Input data
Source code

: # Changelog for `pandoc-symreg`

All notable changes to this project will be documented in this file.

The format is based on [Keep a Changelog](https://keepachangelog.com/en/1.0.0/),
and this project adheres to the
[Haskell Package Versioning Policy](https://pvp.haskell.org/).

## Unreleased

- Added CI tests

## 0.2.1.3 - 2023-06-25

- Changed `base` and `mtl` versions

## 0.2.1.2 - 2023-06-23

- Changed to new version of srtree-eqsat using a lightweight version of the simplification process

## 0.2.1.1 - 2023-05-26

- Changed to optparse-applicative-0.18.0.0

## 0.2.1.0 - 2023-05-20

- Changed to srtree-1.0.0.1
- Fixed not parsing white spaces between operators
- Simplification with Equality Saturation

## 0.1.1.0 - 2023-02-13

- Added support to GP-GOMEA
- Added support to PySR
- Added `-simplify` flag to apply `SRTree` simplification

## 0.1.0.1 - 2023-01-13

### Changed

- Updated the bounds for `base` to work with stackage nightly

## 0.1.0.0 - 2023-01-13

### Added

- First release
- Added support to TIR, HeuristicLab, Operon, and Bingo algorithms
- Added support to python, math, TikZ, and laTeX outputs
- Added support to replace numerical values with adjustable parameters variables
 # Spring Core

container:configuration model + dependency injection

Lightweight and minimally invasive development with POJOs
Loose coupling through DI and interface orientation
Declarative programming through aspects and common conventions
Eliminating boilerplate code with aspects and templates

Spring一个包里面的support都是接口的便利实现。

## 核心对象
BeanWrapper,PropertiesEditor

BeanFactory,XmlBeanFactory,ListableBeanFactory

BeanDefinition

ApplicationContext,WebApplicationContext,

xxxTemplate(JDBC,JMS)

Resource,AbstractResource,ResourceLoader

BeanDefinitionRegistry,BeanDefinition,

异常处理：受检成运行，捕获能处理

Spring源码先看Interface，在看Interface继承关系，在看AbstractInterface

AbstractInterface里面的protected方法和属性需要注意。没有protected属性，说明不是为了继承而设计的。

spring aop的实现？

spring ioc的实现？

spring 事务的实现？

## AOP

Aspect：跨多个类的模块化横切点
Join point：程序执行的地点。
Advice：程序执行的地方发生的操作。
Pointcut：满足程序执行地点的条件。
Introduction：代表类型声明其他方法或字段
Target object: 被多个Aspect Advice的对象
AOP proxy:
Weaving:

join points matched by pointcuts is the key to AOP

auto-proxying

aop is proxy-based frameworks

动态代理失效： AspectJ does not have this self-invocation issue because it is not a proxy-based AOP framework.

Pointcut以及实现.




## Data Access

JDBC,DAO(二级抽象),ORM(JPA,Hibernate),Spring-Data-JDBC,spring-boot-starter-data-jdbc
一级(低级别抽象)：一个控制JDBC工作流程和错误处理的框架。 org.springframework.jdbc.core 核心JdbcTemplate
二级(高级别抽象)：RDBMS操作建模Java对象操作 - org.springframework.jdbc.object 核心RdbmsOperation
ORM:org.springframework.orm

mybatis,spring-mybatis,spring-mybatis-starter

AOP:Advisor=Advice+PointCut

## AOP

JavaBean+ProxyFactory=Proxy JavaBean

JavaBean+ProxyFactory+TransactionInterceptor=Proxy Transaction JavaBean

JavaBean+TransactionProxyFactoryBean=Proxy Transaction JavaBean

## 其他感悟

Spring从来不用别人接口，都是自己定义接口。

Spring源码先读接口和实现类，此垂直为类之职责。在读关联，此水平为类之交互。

Problem description
Each line must be given again exactly as written above.

Answer to the problem
Source code

: # Changelog for `pandoc-symreg`

All notable changes to this project will be documented in this file.

The format is based on [Keep a Changelog](https://keepachangelog.com/en/1.0.0/),
and this project adheres to the
[Haskell Package Versioning Policy](https://pvp.haskell.org/).

## Unreleased

- Added CI tests

## 0.2.1.3 - 2023-06-25

- Changed `base` and `mtl` versions

## 0.2.1.2 - 2023-06-23

- Changed to new version of srtree-eqsat using a lightweight version of the simplification process

## 0.2.1.1 - 2023-05-26

- Changed to optparse-applicative-0.18.0.0

## 0.2.1.0 - 2023-05-20

- Changed to srtree-1.0.0.1
- Fixed not parsing white spaces between operators
- Simplification with Equality Saturation

## 0.1.1.0 - 2023-02-13

- Added support to GP-GOMEA
- Added support to PySR
- Added `-simplify` flag to apply `SRTree` simplification

## 0.1.0.1 - 2023-01-13

### Changed

- Updated the bounds for `base` to work with stackage nightly

## 0.1.0.0 - 2023-01-13

### Added

- First release
- Added support to TIR, HeuristicLab, Operon, and Bingo algorithms
- Added support to python, math, TikZ, and laTeX outputs
- Added support to replace numerical values with adjustable parameters variables
 # Spring Core

container:configuration model + dependency injection

Lightweight and minimally invasive development with POJOs
Loose coupling through DI and interface orientation
Declarative programming through aspects and common conventions
Eliminating boilerplate code with aspects and templates

Spring一个包里面的support都是接口的便利实现。

## 核心对象
BeanWrapper,PropertiesEditor

BeanFactory,XmlBeanFactory,ListableBeanFactory

BeanDefinition

ApplicationContext,WebApplicationContext,

xxxTemplate(JDBC,JMS)

Resource,AbstractResource,ResourceLoader

BeanDefinitionRegistry,BeanDefinition,

异常处理：受检成运行，捕获能处理

Spring源码先看Interface，在看Interface继承关系，在看AbstractInterface

AbstractInterface里面的protected方法和属性需要注意。没有protected属性，说明不是为了继承而设计的。

spring aop的实现？

spring ioc的实现？

spring 事务的实现？

## AOP

Aspect：跨多个类的模块化横切点
Join point：程序执行的地点。
Advice：程序执行的地方发生的操作。
Pointcut：满足程序执行地点的条件。
Introduction：代表类型声明其他方法或字段
Target object: 被多个Aspect Advice的对象
AOP proxy:
Weaving:

join points matched by pointcuts is the key to AOP

auto-proxying

aop is proxy-based frameworks

动态代理失效： AspectJ does not have this self-invocation issue because it is not a proxy-based AOP framework.

Pointcut以及实现.




## Data Access

JDBC,DAO(二级抽象),ORM(JPA,Hibernate),Spring-Data-JDBC,spring-boot-starter-data-jdbc
一级(低级别抽象)：一个控制JDBC工作流程和错误处理的框架。 org.springframework.jdbc.core 核心JdbcTemplate
二级(高级别抽象)：RDBMS操作建模Java对象操作 - org.springframework.jdbc.object 核心RdbmsOperation
ORM:org.springframework.orm

mybatis,spring-mybatis,spring-mybatis-starter

AOP:Advisor=Advice+PointCut

## AOP

JavaBean+ProxyFactory=Proxy JavaBean

JavaBean+ProxyFactory+TransactionInterceptor=Proxy Transaction JavaBean

JavaBean+TransactionProxyFactoryBean=Proxy Transaction JavaBean

## 其他感悟

Spring从来不用别人接口，都是自己定义接口。

Spring源码先读接口和实现类，此垂直为类之职责。在读关联，此水平为类之交互。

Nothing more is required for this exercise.